- **Extracted records**
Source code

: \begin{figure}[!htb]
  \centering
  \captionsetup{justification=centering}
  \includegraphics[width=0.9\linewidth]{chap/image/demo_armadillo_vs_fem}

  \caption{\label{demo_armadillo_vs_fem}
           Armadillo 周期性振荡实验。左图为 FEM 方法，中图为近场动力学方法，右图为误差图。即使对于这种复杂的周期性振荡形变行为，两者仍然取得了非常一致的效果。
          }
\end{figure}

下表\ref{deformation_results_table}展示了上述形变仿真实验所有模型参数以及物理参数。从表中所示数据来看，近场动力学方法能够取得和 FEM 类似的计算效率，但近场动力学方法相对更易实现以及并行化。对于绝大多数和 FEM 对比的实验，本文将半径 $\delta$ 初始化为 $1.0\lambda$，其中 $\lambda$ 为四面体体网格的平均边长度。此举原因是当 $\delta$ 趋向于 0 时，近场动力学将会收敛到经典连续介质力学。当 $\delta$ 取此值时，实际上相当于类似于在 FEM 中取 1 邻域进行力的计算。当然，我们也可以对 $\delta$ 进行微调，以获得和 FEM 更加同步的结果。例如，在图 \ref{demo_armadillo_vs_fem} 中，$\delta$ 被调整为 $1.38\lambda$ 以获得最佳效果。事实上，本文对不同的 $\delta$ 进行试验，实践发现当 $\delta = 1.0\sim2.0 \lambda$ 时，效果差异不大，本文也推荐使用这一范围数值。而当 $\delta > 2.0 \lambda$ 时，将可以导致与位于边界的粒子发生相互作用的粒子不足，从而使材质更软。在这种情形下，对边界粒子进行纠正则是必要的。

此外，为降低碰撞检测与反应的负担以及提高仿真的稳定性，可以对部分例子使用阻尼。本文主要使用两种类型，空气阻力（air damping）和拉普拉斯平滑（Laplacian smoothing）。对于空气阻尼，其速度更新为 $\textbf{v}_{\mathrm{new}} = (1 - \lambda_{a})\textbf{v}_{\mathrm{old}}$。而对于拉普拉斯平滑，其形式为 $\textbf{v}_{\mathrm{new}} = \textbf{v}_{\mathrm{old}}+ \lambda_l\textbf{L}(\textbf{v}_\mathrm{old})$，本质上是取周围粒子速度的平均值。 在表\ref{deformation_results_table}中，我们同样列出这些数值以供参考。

- **About this exercise**
The answer should be all lines from the entries above that hold the word "centering".

- **Task output**
  \centering
  \captionsetup{justification=centering}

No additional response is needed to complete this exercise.